The Missouri-Kansas border had been a hotbed of hatred and revenge for two years now. After the signing of the Kansas-Nebraska Act in May of 1854, living within fifty miles of the Missouri River in the northern third of either state was a gamble, yet the land was so fertile that many stayed to feed their families and pocket what little they could of profits from the harvest. Not only did the glacial deposits of old provide hearty crops, but so were they fertilized in blood.

John Winston eased up onto his porch, his left leg giving him trouble. Beneath his course work pants was a mottle of purple, pink, and yellow bruises all on one thigh. This from a fall in the tobacco barn while hanging wagon loads of the punky weed three days before. Bruise or no, he finished with the three acres worth of tobacco sticks alongside sons, family members, and friends for the cash crop needed drying in his barn before being sent to town in bales in a month or two. With a leg now peppered in a full regalia of colors and pain, he had sent his oldest out back to strip down a few ears of corn from the garden for the chickens, collect their eggs, and lock them down before the night shift could get to them.

Struggling, even with the rail, he headed for his rocker.
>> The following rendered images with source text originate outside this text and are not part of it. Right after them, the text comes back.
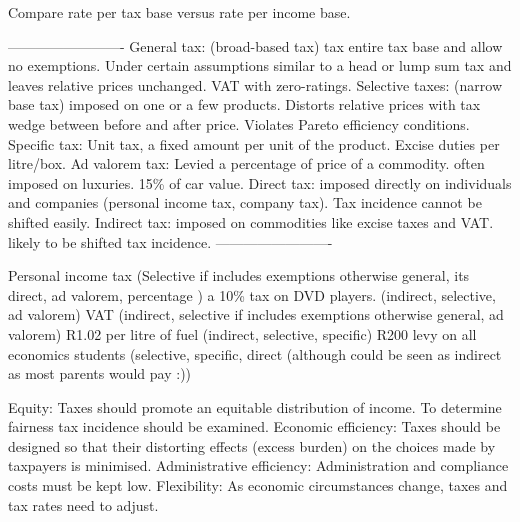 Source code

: \documentclass[12pt]{examnotes}
\begin{document}
\ra Compare rate per tax base versus rate per income base.

-------------------------
\ra General tax: (broad-based tax) tax entire tax base and allow no exemptions. Under certain assumptions similar to a head or lump sum tax and leaves relative prices unchanged. VAT with zero-ratings.
\ra Selective taxes: (narrow base tax) imposed on one or a few products. Distorts relative prices with tax wedge between before and after price. Violates Pareto efficiency conditions.
\ra Specific tax: Unit tax, a fixed amount per unit of the product. Excise duties per litre/box.           
\ra Ad valorem tax: Levied a percentage of price of a commodity. often imposed on luxuries. 15\% of car value.
\ra Direct tax: imposed directly on individuals and companies (personal income tax, company tax). Tax incidence cannot be shifted easily.
\ra Indirect tax: imposed on commodities like excise taxes and VAT. likely to be shifted tax incidence.
-------------------------

 Personal income tax (Selective if includes exemptions otherwise general, its direct, ad valorem, percentage )
 a 10\% tax on DVD players. (indirect, selective, ad valorem)
 VAT (indirect, selective if includes exemptions otherwise general, ad valorem)
 R1.02 per litre of fuel (indirect, selective, specific)
 R200 levy on all economics students (selective, specific, direct (although could be seen as indirect as most parents would pay :))

\ra Equity: Taxes should promote an equitable distribution of income. To determine fairness tax incidence should be examined.
\ra Economic efficiency: Taxes should be designed so that their distorting effects (excess burden) on the choices made by taxpayers is minimised.
\ra Administrative efficiency: Administration and compliance costs must be kept low.
\ra Flexibility: As economic circumstances change, taxes and tax rates need to adjust.
\end{document}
The hand quilted pillow and solid frame were a comfort. He sat with a solid squat, which sent the whole contraption into a see-saw of motion. As it settled, as he settled, his hand moved to collect his pipe from the side table. Before he could pull a pinch of his own tobacco from a clay container, his youngest nestled herself up onto his lap.

"What'cha doin' daddy?" she asked. The smile on her face could turn the devil without even trying. She was a small thing, even for her age, and wriggled until his lap cradled her in a loving hug.

"Oh darling," he said, "just resting my bones before your ma calls for supper." He clasped her to one side to save his tender leg, and in doing so, she nestled along his ribs in a cub-like bear hug.

As he released the tight embrace on his youngest daughter, the sound of horse's hooves commanded the air. They were suddenly coming right this way and fast. John started to stand but the weight of his daughter and his tender leg sent him back into the unstable rocker before he could rise even an inch.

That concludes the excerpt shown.